Tombs for the living
It has been a “ha!” week in the news. Today alone, after a quick sweep of the Beeb, Mop & Pail, Drudge, & so forth, I count about a dozen easy marks for Idlerine mockery. Lord grant me the power to resist, as most of these “stories” have “tragic” undertones, if not overtones, & my mommy taught me never to mock someone in pain, unless he is family.
Nobody was killed, or even seriously harmed at the opening of the George W. Bush Presidential Library, however, so let me have a go at that. The man himself, & all current & former “Potusas” (“President Of The USA” in plural) were present for the ceremony yesterday, each on his best behaviour. We are told that the new facility in the Southern Methodist University at Dallas is the biggest yet, certainly the most expensive; so that we anticipate the Obama Presidential Library may usefully take out a substantial chunk of Chicago.
Now, a leftoid might observe that “Bush” & “literature” do not naturally pair, but let us avoid that swipe. At second hand, but also briefly at first, I noticed that Mr Bush is an intelligent man, married to a small-town librarian & himself an avid reader — if almost exclusively of beuks I wouldn’t have bothered to read myself. He graduated from a prestigious university, & was clocked, even in his youthful drinking days, with an IQ far above the national average. His “Bushisms” were frequently hilarious, & usually intentional. They were a tool in his political bag of tricks, performing two functions. The first was to make his enemies misunderestimate him. The second was to help his own constituency identify with him.

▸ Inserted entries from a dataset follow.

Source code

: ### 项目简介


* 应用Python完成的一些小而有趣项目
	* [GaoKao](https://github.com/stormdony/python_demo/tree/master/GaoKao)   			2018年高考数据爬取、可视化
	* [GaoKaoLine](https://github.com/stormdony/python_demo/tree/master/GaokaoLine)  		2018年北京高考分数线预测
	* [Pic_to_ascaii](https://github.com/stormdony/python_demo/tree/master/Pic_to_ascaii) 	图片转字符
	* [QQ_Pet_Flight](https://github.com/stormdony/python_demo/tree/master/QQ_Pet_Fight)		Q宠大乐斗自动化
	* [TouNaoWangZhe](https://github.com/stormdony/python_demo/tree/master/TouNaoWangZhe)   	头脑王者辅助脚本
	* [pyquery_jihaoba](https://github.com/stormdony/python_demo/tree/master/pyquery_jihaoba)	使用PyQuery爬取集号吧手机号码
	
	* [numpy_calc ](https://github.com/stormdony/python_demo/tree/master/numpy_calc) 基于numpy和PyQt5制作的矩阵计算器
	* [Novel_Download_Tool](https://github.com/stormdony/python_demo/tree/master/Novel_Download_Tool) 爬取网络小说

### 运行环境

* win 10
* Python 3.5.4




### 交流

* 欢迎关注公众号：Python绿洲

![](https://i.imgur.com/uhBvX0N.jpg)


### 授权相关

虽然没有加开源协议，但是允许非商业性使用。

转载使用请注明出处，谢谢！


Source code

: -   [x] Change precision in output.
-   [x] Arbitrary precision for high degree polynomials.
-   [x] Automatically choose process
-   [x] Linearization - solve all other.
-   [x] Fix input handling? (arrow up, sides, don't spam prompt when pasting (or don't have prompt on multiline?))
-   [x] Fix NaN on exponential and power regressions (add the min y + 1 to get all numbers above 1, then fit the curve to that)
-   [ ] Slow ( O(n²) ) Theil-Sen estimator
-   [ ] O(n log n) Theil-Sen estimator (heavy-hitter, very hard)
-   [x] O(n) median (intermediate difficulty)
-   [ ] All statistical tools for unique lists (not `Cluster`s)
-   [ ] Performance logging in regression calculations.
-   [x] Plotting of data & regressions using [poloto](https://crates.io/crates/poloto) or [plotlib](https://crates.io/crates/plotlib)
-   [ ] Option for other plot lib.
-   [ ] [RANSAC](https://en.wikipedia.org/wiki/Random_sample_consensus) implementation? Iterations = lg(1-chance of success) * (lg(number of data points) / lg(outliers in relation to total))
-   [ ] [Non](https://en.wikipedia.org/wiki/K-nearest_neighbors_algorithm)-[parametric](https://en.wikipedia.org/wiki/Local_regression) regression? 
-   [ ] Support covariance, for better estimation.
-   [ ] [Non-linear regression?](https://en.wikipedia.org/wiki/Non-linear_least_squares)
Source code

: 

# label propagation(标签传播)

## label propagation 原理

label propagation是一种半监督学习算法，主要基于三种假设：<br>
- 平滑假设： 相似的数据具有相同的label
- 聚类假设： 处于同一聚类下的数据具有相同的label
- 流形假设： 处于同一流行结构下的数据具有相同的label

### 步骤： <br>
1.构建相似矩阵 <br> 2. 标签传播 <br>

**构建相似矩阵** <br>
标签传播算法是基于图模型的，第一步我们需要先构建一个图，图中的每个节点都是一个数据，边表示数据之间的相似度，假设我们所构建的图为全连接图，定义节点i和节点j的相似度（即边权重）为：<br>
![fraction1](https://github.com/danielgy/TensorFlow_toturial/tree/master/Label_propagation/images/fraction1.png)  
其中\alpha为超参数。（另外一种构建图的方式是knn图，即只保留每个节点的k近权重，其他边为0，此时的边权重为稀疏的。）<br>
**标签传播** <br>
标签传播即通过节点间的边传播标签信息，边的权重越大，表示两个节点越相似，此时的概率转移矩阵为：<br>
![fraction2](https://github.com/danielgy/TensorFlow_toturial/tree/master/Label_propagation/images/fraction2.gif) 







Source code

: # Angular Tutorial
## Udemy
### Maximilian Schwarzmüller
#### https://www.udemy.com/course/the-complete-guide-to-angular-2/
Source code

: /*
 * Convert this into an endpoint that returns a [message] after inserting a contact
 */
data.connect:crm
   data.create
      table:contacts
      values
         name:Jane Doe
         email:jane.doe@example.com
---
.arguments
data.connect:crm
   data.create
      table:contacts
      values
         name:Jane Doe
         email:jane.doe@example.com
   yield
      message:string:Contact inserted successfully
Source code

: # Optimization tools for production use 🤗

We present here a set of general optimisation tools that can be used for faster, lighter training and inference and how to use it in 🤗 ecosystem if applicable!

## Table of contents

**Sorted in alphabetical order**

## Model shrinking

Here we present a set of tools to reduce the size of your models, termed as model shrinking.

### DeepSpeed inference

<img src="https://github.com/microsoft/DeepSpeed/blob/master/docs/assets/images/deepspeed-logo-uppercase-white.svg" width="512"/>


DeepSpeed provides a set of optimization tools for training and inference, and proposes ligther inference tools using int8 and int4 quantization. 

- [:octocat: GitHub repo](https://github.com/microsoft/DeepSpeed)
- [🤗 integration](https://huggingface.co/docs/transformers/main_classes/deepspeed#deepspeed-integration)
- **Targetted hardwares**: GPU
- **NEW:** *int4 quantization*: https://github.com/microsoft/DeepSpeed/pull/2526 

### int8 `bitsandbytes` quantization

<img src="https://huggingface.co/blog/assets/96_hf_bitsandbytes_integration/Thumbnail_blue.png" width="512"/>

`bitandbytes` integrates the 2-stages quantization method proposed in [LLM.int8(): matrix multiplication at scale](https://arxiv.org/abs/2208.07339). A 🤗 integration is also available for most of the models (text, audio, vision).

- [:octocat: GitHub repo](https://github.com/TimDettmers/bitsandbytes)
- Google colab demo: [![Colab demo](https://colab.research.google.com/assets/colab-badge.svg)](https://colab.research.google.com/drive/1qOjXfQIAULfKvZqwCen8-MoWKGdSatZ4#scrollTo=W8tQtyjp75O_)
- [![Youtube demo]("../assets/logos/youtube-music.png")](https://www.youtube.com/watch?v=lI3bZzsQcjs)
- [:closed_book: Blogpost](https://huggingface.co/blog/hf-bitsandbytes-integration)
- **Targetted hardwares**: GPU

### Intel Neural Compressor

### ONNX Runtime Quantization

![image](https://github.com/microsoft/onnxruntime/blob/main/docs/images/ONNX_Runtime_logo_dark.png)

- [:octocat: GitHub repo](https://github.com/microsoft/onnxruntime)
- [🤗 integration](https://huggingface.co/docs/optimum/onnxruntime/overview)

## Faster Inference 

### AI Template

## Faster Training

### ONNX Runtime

(Alas, meanwhile behind the scenes, he was doing things too clever by half, perhaps by three-quarters.)
In the days when I had a slight “in” to that White House, I once received a private “hedz-up” that Mr Bush would be delivering a crass remark at a press conference in France. The remark itself would be left to his spontaneous genius, but surely it would come. At the press conference, a New York Times reporter asked President Chirac a reasonable question, in elegant French. Bush seized the moment, interrupting his host to sneer at this reporter, then boasting that he could speak Spanish. It was a brilliant way to antagonize all the sophisticated people who’d never vote for him anyway, while cheering up Middle America — where the phrase “cheese-eating surrender monkeys” had become implanted.
I was delighted, in a low way, as I get a kick out of political craftsmanship, & have to suppress a giggle before condemning it. Bush played dumb to trick his opponents into playing dumber. This invariably worked, for their vanity made them unteachable. Of course, all this contributed to the further decay of political standards. One recalls the observation of Mark Antony: “The evil that men do lives after them; the good is oft interred with their bones.”
Tombs for the still living are an American innovation, an extension perhaps of the California funerary customs satirized by Evelyn Waugh in The Loved One. The idea of filling them with video exhibits, state papers as well as state furnishings, & housing yet another Think Tank within, adds surreal touches that might have titillated the ancient Egyptians. For when contemplating the U.S. Presidential Libraries, I think of the Tombs of the Pharaohs. And of the desert sands blowing over them.